The baseline clinical characteristics of the patients with prediabetes (group I) and the patients with normoglycemia (group II) are presented in Table 1. There was no significant difference in baseline characteristics between the two groups, except hypertension and prior PCI history which were higher in the prediabetic patients. Compared with normoglycemic patients, prediabetic patients tended to be older and to more commonly report prior percutaneous revascularization. As seen in Table 2, mean glucose levels were 104.8±51.27 mg/dL for patients with normoglycemia and 131.0±47.22 mg/dL for prediabetic patients (p<0.001). While patients with prediabetes showed higher total cholesterol level, low density lipoprotein-cholesterol did not differ with that in normoglycemia patients. The characteristics of coronary angiography are presented in Table 3. The reference vessel diameters (2.92±0.47 mm vs. 2.98±0.51 mm,p=0.123) and minimal luminal diameter (0.65±0.39 mm vs.0.68±0.41 mm, p=0.397) of the coronary artery were similar between the two groups. No significant differences were observed between the two groups with respect to other coronary angio-graphic parameters, except diffuse long lesion was more frequent in prediabetic patients than in normoglycemic patients (39.6% vs. 31.0%, p=0.024). Among the procedural characteristics, there were no significant differences in stent type and number and angiographic success rate between the two groups.
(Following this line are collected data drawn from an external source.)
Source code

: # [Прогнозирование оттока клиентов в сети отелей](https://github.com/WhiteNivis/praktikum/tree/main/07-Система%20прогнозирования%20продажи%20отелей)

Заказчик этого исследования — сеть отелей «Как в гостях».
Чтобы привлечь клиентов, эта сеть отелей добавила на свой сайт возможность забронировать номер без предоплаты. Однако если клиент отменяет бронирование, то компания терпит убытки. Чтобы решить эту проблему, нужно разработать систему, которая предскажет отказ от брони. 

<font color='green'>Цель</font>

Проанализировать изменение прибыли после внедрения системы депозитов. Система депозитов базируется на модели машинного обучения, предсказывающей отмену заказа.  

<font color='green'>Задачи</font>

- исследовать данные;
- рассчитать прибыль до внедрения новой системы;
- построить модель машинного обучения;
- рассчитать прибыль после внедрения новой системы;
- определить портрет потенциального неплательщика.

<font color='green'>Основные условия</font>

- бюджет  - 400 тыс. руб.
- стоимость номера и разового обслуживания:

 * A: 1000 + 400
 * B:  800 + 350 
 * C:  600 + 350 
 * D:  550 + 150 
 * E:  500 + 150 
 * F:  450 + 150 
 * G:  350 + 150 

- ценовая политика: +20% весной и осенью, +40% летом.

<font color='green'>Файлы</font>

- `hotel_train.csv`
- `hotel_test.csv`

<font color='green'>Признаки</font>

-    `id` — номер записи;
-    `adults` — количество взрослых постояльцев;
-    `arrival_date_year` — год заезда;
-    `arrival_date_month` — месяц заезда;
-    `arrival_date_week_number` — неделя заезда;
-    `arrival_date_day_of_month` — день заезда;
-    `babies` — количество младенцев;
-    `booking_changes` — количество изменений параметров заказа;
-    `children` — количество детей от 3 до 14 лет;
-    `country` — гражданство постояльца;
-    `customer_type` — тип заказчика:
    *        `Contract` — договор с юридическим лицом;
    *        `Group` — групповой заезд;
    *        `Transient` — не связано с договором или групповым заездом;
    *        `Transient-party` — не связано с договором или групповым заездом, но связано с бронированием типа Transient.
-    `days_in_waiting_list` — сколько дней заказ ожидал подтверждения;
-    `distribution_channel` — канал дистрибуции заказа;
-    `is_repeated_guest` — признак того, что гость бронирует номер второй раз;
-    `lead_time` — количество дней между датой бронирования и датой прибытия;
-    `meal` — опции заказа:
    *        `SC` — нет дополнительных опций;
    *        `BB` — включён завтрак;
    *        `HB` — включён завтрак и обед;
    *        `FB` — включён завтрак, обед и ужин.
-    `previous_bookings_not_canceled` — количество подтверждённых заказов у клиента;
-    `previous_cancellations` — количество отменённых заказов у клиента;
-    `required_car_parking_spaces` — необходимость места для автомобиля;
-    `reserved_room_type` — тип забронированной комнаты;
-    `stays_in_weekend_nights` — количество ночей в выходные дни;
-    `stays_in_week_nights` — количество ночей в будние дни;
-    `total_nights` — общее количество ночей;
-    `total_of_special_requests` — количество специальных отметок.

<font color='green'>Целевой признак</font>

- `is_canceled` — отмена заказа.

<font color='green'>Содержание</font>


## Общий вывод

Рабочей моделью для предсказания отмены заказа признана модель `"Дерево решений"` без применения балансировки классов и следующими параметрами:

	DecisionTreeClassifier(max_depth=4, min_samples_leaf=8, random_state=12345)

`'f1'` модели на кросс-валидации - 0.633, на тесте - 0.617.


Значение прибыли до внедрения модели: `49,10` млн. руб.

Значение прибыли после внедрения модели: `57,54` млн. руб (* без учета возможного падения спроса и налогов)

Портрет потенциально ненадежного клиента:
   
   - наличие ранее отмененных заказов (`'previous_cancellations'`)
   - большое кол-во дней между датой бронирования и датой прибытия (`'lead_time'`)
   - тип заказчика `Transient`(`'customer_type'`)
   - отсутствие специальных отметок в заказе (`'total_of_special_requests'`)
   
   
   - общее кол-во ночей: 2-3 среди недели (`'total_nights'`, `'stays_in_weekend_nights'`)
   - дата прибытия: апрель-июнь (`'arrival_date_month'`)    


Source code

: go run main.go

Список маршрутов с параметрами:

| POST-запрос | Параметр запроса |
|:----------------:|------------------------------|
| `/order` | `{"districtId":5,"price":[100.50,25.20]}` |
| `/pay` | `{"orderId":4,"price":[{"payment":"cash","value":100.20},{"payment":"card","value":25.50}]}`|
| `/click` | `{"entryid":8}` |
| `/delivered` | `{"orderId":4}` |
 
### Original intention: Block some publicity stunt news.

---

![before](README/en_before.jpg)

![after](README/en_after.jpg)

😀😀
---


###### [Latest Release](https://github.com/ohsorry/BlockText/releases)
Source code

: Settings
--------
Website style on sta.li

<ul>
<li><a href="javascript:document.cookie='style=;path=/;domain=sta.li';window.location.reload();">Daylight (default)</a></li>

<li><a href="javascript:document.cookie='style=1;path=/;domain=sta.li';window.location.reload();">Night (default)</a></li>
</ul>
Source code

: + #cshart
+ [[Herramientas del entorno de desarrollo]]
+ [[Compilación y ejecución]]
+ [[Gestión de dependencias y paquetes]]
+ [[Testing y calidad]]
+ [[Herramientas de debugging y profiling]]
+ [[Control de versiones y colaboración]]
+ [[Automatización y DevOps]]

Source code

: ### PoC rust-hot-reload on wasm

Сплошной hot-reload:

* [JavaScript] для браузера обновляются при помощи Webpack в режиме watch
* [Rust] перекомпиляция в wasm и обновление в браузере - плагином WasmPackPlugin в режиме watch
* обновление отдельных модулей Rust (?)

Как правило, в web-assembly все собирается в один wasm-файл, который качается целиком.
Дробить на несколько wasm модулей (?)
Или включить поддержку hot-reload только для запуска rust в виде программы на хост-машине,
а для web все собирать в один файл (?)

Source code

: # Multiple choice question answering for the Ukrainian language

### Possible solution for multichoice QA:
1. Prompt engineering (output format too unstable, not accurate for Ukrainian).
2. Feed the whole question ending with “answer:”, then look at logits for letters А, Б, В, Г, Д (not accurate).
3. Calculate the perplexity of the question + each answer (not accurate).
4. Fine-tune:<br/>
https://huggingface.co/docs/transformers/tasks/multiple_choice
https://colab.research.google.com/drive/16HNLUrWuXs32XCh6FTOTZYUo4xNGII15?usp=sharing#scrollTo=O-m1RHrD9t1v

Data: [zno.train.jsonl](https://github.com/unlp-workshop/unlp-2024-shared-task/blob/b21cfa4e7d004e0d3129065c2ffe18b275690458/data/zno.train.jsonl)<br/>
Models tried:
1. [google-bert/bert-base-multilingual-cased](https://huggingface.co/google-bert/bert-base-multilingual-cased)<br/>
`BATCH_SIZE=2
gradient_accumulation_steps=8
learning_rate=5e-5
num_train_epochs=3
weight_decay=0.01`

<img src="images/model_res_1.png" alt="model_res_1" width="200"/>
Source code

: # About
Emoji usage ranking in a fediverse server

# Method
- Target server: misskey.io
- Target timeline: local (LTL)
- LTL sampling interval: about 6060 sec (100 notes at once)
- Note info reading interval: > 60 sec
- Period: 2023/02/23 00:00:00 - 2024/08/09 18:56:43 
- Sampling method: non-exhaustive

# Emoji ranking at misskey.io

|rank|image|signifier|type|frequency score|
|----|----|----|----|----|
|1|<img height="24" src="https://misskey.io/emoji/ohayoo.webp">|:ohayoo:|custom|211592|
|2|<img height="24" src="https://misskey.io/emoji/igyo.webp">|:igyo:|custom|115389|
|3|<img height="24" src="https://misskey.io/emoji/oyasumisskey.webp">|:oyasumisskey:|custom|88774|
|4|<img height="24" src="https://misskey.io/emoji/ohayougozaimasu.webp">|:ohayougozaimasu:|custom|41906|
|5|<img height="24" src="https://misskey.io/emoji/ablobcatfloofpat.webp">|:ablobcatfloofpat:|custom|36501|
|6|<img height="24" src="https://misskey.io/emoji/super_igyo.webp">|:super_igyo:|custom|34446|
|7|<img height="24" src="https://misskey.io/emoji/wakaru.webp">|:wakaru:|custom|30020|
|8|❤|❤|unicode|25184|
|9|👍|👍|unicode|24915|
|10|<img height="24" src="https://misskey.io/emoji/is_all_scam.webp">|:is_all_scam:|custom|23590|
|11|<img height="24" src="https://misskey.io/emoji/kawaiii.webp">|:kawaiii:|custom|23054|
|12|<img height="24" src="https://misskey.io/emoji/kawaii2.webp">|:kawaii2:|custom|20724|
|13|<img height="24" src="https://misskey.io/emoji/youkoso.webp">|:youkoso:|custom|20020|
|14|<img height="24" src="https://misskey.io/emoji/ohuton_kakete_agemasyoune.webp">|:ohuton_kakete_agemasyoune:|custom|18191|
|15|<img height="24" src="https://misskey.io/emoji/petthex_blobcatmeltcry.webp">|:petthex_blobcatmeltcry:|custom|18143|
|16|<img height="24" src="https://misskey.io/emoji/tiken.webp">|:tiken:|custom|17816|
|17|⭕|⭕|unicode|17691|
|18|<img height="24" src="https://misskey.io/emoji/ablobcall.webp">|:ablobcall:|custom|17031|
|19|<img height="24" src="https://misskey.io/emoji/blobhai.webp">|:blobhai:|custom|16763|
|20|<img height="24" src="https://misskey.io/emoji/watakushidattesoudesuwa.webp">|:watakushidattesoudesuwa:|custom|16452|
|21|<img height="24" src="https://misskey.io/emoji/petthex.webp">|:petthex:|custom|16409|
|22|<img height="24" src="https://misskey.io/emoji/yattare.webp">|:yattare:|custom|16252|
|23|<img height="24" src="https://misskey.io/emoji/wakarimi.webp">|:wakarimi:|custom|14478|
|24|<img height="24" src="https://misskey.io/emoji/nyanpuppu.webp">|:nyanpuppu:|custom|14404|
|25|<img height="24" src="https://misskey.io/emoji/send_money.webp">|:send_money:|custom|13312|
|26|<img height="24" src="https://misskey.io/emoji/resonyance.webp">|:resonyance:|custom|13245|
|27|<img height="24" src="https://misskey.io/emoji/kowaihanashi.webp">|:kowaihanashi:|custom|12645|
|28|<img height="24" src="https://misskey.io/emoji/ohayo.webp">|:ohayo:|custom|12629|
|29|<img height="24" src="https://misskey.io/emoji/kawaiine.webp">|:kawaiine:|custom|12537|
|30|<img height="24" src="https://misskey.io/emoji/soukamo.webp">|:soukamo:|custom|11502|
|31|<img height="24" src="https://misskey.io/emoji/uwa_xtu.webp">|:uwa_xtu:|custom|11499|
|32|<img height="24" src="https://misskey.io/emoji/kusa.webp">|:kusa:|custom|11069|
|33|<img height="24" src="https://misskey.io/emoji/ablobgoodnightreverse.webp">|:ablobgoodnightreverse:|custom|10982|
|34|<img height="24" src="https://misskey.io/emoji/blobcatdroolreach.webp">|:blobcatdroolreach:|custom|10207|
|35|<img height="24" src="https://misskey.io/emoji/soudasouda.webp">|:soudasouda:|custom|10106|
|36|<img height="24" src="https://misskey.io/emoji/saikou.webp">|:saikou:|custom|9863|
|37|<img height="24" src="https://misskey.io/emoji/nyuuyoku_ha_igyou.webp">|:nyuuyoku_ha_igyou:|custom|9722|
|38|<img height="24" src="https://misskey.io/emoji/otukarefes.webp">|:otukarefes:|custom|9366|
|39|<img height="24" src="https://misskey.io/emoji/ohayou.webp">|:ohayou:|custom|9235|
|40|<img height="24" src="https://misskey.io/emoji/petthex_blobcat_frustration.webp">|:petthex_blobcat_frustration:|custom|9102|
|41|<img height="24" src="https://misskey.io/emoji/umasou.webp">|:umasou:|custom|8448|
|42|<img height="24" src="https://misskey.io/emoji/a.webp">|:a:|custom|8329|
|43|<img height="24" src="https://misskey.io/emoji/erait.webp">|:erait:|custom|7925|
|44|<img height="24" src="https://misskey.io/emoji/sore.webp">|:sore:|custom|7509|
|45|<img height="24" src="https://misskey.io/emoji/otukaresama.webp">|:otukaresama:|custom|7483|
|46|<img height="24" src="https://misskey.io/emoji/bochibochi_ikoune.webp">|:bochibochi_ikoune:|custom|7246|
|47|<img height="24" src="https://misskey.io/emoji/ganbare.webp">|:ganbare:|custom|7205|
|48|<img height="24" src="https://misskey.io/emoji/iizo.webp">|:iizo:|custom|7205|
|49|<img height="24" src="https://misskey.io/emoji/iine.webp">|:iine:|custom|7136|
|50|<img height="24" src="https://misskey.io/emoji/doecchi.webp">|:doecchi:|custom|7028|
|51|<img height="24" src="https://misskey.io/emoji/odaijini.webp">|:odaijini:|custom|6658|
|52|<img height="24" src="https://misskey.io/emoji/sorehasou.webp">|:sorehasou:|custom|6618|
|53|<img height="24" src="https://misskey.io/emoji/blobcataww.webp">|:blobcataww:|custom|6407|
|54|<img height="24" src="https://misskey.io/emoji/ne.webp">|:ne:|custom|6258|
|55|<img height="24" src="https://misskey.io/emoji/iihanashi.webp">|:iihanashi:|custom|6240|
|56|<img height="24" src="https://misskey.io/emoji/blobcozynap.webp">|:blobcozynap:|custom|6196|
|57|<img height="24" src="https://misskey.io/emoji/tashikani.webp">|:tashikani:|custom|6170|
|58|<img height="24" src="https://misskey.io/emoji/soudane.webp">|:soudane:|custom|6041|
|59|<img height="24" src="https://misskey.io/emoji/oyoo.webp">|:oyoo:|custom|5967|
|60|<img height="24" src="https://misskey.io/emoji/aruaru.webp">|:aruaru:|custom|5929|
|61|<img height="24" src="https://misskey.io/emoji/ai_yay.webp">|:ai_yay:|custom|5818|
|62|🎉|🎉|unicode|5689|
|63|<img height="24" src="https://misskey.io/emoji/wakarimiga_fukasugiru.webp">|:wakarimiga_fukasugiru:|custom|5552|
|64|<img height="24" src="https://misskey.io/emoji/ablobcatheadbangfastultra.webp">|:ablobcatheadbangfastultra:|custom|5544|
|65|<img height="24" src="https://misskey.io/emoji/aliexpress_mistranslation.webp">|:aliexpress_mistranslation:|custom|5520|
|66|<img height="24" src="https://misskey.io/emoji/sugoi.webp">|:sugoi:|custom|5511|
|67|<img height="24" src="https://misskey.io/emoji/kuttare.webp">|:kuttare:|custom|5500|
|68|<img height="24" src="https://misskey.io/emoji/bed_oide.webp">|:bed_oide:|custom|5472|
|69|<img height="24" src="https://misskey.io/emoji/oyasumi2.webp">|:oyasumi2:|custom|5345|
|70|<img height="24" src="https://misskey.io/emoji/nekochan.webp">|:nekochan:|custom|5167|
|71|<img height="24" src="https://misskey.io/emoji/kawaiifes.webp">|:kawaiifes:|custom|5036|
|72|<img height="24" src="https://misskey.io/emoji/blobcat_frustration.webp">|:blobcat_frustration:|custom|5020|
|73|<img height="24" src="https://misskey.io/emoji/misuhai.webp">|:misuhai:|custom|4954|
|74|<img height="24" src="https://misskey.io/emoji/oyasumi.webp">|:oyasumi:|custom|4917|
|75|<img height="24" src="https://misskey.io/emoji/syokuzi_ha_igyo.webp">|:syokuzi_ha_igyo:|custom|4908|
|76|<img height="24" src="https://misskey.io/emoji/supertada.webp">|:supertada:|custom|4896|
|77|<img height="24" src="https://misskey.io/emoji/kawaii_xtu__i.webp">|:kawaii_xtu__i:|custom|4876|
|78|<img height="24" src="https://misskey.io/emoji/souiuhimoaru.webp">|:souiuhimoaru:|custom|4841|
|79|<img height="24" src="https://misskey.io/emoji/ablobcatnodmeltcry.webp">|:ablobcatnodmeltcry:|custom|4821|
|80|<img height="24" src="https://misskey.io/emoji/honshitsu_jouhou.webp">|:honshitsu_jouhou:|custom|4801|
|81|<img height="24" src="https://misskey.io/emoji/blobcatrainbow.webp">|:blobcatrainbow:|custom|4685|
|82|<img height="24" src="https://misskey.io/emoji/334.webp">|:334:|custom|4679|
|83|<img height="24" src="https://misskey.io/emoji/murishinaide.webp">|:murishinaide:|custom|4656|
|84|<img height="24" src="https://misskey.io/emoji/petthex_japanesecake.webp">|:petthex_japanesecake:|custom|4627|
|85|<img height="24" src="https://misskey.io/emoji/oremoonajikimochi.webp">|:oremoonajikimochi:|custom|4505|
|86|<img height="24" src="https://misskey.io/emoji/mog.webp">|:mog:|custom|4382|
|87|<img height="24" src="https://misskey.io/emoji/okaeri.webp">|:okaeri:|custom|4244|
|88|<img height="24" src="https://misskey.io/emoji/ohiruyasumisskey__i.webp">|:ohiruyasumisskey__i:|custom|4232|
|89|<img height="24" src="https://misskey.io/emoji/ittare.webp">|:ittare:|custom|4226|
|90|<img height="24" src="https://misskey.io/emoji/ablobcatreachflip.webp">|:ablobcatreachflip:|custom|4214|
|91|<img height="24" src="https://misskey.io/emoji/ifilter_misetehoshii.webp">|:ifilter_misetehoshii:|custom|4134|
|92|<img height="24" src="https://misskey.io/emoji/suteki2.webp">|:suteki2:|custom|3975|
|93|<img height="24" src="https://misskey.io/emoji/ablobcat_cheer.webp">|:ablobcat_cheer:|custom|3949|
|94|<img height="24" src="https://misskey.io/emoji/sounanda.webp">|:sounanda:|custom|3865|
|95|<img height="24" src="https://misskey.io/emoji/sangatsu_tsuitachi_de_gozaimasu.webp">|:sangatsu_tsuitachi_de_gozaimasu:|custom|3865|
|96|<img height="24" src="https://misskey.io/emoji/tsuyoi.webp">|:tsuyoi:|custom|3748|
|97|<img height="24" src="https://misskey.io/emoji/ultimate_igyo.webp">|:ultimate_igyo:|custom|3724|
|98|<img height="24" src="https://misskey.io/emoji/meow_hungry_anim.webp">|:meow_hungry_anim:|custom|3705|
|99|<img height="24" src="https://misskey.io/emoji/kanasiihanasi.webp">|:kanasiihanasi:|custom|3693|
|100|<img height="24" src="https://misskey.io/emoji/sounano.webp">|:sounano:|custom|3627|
Six to 9-month angiographic outcomes and major clinical outcome at 2 years are displayed in Tables 4 and 5. In prediabetic patients, we noted trends toward a higher incidence of binary restenosis (15.6% vs. 9.8%, p=0.066) and late loss (0.71±0.70 mm vs. 0.59±0.62 mm, p=0.076). During the 24 months of follow up, mortality rate was significantly higher in the prediabetes group than the normoglycemia group (5.5% vs.1.5%, p=0.007). However, the incidences of cardiac death, MI, target lesion revascularization, and TVR were similar between the two groups. In analysis of independent predictors for mortality, prediabetes, age, chronic kidney disease (CKD), and chronic total occlusion (CTO) were identified as independent predictors of 24-month mortality (Table 6).

DISCUSSION

The present study determined that the presence of prediabetes in patients undergoing elective PCI with DESs is associated with worse mid-term angiographic outcomes and 2-year major clinical outcomes than those in patients with normoglycemia.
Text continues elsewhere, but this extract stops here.